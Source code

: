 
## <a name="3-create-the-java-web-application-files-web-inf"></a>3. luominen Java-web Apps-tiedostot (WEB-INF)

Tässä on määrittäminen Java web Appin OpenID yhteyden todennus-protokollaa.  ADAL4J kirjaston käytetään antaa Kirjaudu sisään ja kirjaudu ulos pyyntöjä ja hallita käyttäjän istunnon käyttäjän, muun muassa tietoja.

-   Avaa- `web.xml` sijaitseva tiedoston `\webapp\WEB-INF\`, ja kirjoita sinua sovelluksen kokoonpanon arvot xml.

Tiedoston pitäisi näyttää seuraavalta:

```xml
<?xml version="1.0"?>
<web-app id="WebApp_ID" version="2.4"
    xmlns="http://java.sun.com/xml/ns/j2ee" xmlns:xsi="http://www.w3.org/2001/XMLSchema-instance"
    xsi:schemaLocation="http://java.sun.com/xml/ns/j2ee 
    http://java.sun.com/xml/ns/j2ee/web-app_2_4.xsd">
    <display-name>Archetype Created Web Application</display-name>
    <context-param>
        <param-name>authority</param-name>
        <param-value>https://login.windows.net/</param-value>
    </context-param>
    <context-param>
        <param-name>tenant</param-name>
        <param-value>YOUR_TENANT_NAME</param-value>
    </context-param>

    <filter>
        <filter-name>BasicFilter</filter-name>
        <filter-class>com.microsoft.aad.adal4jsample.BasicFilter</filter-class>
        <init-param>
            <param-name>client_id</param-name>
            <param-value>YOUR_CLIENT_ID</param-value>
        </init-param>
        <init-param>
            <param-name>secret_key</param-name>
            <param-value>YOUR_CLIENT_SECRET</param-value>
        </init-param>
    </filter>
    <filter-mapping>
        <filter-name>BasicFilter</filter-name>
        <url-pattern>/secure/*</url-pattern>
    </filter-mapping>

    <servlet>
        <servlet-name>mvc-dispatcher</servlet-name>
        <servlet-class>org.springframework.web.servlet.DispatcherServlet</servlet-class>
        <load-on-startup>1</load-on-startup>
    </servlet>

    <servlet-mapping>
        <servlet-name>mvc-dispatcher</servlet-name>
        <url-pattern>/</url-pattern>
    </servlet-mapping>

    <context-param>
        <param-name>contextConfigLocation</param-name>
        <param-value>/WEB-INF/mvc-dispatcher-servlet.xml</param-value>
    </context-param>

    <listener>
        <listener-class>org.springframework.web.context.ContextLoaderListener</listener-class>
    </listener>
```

*-*-*

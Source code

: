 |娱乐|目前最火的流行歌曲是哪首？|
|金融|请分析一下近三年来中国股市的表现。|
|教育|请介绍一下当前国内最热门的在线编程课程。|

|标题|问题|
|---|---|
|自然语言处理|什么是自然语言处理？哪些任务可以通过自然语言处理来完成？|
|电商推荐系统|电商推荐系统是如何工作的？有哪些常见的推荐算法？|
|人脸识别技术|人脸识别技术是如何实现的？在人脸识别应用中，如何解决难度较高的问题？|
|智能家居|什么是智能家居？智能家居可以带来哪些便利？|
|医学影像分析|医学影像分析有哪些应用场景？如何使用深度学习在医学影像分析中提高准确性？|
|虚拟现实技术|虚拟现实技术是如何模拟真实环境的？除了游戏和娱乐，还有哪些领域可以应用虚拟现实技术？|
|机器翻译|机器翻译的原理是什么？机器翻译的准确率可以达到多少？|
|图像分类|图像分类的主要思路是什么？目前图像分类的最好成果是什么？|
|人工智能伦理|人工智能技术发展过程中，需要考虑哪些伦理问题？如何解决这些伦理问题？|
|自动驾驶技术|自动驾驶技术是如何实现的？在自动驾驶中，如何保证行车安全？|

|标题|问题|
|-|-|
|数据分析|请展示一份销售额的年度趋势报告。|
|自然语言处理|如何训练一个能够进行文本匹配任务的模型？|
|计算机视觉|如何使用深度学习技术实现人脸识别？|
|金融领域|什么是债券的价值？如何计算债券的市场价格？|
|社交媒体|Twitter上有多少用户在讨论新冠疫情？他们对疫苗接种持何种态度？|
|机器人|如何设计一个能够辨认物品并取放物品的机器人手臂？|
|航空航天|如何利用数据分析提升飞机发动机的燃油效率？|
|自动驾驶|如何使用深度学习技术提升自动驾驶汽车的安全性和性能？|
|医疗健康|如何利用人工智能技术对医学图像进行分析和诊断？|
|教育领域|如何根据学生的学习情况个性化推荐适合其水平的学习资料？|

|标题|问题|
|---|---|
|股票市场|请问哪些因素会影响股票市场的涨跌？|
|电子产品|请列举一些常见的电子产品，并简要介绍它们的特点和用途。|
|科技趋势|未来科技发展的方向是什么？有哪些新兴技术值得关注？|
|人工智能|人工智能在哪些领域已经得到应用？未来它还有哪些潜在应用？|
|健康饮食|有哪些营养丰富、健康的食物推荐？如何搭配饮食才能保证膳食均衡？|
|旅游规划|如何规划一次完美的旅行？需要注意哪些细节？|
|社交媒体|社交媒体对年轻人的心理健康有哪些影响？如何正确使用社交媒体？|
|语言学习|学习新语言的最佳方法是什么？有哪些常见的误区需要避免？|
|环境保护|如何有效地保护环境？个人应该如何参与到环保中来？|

*-*-*

# [PROBLEM TO WORK ON]
Could you filter the entries above for lines holding the string "pattern" and copy them?

# [RESPONSE BOX]
        <url-pattern>/secure/*</url-pattern>
        <url-pattern>/</url-pattern>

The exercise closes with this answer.